What the task requires: Line by line, retype the data exactly as it is given.

=== Section Start ===

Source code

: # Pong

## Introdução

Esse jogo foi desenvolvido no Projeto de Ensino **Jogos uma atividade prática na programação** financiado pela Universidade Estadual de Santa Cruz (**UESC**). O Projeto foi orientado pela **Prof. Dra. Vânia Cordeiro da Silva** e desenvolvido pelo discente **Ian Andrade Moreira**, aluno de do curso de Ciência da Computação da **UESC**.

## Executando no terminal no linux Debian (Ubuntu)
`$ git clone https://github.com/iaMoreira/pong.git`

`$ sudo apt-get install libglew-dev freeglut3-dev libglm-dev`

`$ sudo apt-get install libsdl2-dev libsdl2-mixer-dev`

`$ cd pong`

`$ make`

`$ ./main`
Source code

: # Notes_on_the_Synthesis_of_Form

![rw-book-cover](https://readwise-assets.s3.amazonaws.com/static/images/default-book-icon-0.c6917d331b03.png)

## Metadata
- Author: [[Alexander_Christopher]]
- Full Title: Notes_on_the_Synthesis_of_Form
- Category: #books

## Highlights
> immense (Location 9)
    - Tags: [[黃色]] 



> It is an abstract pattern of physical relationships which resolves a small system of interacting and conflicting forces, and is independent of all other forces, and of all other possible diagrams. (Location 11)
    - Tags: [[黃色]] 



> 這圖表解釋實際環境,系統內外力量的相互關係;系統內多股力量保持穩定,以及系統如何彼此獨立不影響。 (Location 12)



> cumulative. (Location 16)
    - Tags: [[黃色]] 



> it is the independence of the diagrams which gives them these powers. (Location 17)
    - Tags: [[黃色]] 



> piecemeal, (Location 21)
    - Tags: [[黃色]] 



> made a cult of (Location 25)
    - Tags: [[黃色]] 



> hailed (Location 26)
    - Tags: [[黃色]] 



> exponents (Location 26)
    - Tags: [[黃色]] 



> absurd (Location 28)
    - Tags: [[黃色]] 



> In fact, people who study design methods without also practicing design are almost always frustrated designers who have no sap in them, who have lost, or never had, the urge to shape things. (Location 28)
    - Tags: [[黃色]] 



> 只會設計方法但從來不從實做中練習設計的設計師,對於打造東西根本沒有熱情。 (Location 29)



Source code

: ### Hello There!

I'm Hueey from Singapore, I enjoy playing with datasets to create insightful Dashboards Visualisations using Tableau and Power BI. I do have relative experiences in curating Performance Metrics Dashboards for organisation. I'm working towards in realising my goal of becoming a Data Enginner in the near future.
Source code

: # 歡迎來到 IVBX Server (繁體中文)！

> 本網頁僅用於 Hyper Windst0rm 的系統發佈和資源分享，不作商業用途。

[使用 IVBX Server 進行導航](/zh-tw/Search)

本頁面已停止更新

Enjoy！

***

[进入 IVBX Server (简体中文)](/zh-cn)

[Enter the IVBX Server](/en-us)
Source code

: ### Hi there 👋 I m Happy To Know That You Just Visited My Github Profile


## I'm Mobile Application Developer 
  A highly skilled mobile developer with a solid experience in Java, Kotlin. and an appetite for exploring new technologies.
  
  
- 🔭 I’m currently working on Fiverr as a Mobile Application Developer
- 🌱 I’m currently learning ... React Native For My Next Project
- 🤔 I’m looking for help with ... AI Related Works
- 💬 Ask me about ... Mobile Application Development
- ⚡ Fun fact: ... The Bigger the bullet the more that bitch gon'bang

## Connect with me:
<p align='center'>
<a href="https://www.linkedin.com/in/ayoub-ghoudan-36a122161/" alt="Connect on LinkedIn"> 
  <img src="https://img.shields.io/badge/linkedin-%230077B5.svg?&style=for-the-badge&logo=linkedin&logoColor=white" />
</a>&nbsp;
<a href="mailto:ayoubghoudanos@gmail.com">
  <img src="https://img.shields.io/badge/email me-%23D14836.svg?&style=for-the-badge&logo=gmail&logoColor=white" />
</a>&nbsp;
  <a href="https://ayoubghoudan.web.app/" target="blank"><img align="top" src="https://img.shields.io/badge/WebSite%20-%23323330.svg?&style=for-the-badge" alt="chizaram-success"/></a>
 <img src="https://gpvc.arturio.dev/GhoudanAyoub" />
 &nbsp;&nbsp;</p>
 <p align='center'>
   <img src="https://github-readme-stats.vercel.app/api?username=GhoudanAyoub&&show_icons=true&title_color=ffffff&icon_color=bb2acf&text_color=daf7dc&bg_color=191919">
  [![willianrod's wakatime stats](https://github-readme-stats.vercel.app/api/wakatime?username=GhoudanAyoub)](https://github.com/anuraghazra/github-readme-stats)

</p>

=== Section End ===

Finished exercise:
Source code

: # Pong

## Introdução

Esse jogo foi desenvolvido no Projeto de Ensino **Jogos uma atividade prática na programação** financiado pela Universidade Estadual de Santa Cruz (**UESC**). O Projeto foi orientado pela **Prof. Dra. Vânia Cordeiro da Silva** e desenvolvido pelo discente **Ian Andrade Moreira**, aluno de do curso de Ciência da Computação da **UESC**.

## Executando no terminal no linux Debian (Ubuntu)
`$ git clone https://github.com/iaMoreira/pong.git`

`$ sudo apt-get install libglew-dev freeglut3-dev libglm-dev`

`$ sudo apt-get install libsdl2-dev libsdl2-mixer-dev`

`$ cd pong`

`$ make`

`$ ./main`
Source code

: # Notes_on_the_Synthesis_of_Form

![rw-book-cover](https://readwise-assets.s3.amazonaws.com/static/images/default-book-icon-0.c6917d331b03.png)

## Metadata
- Author: [[Alexander_Christopher]]
- Full Title: Notes_on_the_Synthesis_of_Form
- Category: #books

## Highlights
> immense (Location 9)
    - Tags: [[黃色]] 



> It is an abstract pattern of physical relationships which resolves a small system of interacting and conflicting forces, and is independent of all other forces, and of all other possible diagrams. (Location 11)
    - Tags: [[黃色]] 



> 這圖表解釋實際環境,系統內外力量的相互關係;系統內多股力量保持穩定,以及系統如何彼此獨立不影響。 (Location 12)



> cumulative. (Location 16)
    - Tags: [[黃色]] 



> it is the independence of the diagrams which gives them these powers. (Location 17)
    - Tags: [[黃色]] 



> piecemeal, (Location 21)
    - Tags: [[黃色]] 



> made a cult of (Location 25)
    - Tags: [[黃色]] 



> hailed (Location 26)
    - Tags: [[黃色]] 



> exponents (Location 26)
    - Tags: [[黃色]] 



> absurd (Location 28)
    - Tags: [[黃色]] 



> In fact, people who study design methods without also practicing design are almost always frustrated designers who have no sap in them, who have lost, or never had, the urge to shape things. (Location 28)
    - Tags: [[黃色]] 



> 只會設計方法但從來不從實做中練習設計的設計師,對於打造東西根本沒有熱情。 (Location 29)



Source code

: ### Hello There!

I'm Hueey from Singapore, I enjoy playing with datasets to create insightful Dashboards Visualisations using Tableau and Power BI. I do have relative experiences in curating Performance Metrics Dashboards for organisation. I'm working towards in realising my goal of becoming a Data Enginner in the near future.
Source code

: # 歡迎來到 IVBX Server (繁體中文)！

> 本網頁僅用於 Hyper Windst0rm 的系統發佈和資源分享，不作商業用途。

[使用 IVBX Server 進行導航](/zh-tw/Search)

本頁面已停止更新

Enjoy！

***

[进入 IVBX Server (简体中文)](/zh-cn)

[Enter the IVBX Server](/en-us)
Source code

: ### Hi there 👋 I m Happy To Know That You Just Visited My Github Profile


## I'm Mobile Application Developer 
  A highly skilled mobile developer with a solid experience in Java, Kotlin. and an appetite for exploring new technologies.
  
  
- 🔭 I’m currently working on Fiverr as a Mobile Application Developer
- 🌱 I’m currently learning ... React Native For My Next Project
- 🤔 I’m looking for help with ... AI Related Works
- 💬 Ask me about ... Mobile Application Development
- ⚡ Fun fact: ... The Bigger the bullet the more that bitch gon'bang

## Connect with me:
<p align='center'>
<a href="https://www.linkedin.com/in/ayoub-ghoudan-36a122161/" alt="Connect on LinkedIn"> 
  <img src="https://img.shields.io/badge/linkedin-%230077B5.svg?&style=for-the-badge&logo=linkedin&logoColor=white" />
</a>&nbsp;
<a href="mailto:ayoubghoudanos@gmail.com">
  <img src="https://img.shields.io/badge/email me-%23D14836.svg?&style=for-the-badge&logo=gmail&logoColor=white" />
</a>&nbsp;
  <a href="https://ayoubghoudan.web.app/" target="blank"><img align="top" src="https://img.shields.io/badge/WebSite%20-%23323330.svg?&style=for-the-badge" alt="chizaram-success"/></a>
 <img src="https://gpvc.arturio.dev/GhoudanAyoub" />
 &nbsp;&nbsp;</p>
 <p align='center'>
   <img src="https://github-readme-stats.vercel.app/api?username=GhoudanAyoub&&show_icons=true&title_color=ffffff&icon_color=bb2acf&text_color=daf7dc&bg_color=191919">
  [![willianrod's wakatime stats](https://github-readme-stats.vercel.app/api/wakatime?username=GhoudanAyoub)](https://github.com/anuraghazra/github-readme-stats)

</p>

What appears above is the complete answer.